The historiography of both this period and the wider history of Ricardo and the PLM are well worked through in this book, and Lomnitz gives a very objective account of the differing strands of thought. For his own part, Lomnitz’s work clearly shows some sympathy with his subjects but does not shy away from difficult issues. In many ways, with his analysis of individual lives set against the backdrop of fast-changing political events, he strikes a fine balance between biography and history.

Lomnitz states clearly that this “is not a biography of Ricardo Flores Magón”, and it is true – it is so much more. As Lomnitz says, Ricardo’s figure simply “best articulates the biography of the larger network with which the book is concerned.”

“Exile and return, ideological purity and pragmatic accommodation, personalismo and its principled refusal” are how the author describes the main tenets of his work. There are detailed analyses of all these throughout, but nonetheless its biographies of the activists involved are thoroughly researched and enlightening in themselves.

We learn of the fates of all the protagonists that pass through the pages of this sizable study. We learn of the huge rift that occurred in the Regeneración family in the commune they had eventually established on the outskirts of Los Angeles, which literally set brother against brother as close comrades took sides with either Ricardo or Enrique Flores Magón. And, as biography eventually wins out over historical analysis, we are left with the death of Ricardo and the mystery that surrounds the question of his murder in Leavenworth Prison in 1922.

The Return of Comrade Flores Magón is a welcome contribution to the bibliography of both Ricardo and the PLM. It delicately balances competing disciplines, both in terms of biography and historical writing, but also balances the line between academic and popular history. While its academic credentials are beyond question, the book is more accessible than many of its academic counterparts, and its subject matter is treated objectively but fondly, giving credit to their successes while not shying away from more uncomfortable topics. Claudio Lomnitz states that this is not intended to be the final word on the subject, and in history there rarely is a final word, but he has certainly helped advance our understanding of the Mexican Revolution in taking a transnational perspective and analysing a grassroots movement often overlooked in the traditional narrative of the first major revolution of the 20th century.

The title Lomnitz chose for this book begs questions as to where Flores Magón returned to, and where from. Scattered throughout, are moments of departure and return for both Flores Magón and other members of the PLM, and also the members of the American group that worked to support the cause. But finally, the inevitable close to the biography of the exiled revolutionary ends with the posthumous return of Ricardo Flores Magón himself to his homeland, and the political fallout generated by such an act.
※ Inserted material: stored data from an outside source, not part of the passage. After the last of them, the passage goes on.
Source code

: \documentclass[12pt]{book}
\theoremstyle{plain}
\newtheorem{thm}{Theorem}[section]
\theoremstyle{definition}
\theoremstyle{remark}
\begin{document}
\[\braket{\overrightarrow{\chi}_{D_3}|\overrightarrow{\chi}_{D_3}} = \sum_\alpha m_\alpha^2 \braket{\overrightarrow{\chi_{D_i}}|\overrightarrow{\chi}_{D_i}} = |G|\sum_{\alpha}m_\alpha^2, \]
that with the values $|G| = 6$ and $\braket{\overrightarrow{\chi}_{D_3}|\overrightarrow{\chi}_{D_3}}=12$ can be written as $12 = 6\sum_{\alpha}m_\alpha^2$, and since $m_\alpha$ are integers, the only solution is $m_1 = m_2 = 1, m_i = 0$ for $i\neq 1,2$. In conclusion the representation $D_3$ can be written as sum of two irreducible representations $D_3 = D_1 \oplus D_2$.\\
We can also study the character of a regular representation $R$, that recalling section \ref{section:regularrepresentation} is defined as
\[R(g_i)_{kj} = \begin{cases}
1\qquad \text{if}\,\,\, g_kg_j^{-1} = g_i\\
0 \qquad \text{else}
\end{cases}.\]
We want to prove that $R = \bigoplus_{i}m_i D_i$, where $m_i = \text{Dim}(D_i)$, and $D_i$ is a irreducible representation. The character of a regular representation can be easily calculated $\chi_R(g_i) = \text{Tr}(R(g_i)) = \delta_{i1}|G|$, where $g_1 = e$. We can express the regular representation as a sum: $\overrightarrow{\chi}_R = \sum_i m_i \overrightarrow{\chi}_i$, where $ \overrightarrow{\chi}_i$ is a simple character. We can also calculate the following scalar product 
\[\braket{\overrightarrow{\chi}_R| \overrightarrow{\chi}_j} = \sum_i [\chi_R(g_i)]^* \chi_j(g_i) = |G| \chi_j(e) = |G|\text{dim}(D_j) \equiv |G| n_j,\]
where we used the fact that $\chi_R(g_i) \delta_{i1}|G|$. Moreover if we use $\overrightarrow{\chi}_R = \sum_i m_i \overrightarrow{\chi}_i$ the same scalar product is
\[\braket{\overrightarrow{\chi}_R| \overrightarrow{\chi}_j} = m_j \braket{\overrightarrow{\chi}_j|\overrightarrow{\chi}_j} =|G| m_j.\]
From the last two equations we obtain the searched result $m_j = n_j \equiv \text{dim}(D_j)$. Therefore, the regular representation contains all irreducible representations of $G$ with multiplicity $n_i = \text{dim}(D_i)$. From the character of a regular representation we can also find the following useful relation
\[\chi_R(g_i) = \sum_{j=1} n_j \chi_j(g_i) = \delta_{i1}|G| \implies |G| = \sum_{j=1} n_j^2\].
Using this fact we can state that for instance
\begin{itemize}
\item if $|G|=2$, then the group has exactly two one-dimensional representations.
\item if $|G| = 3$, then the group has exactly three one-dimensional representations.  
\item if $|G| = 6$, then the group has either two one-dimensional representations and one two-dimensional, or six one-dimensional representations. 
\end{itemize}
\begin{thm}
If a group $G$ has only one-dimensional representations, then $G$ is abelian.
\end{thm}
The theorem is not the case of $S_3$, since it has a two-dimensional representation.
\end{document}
Today, when much of this grassroots history is overlooked or compartmentalised, when the story of the Flores Magón brothers is taught in Mexican schools as historical precursors of the revolution, when they are celebrated by the state as heroes rather than enemies, Lomnitz reminds us that Ricardo Flores Magón and the leaders of the PLM rejected any compromise over their anarchist ideals. Even after the dust had settled on the revolution years hence, many of them chose not to return to Mexico, and instead continued their struggle for a truly free society from within the US under their slogan, Land and Liberty – and held out for a time when such a return to their homeland would mean stepping into a new future in which their vision was becoming reality for all.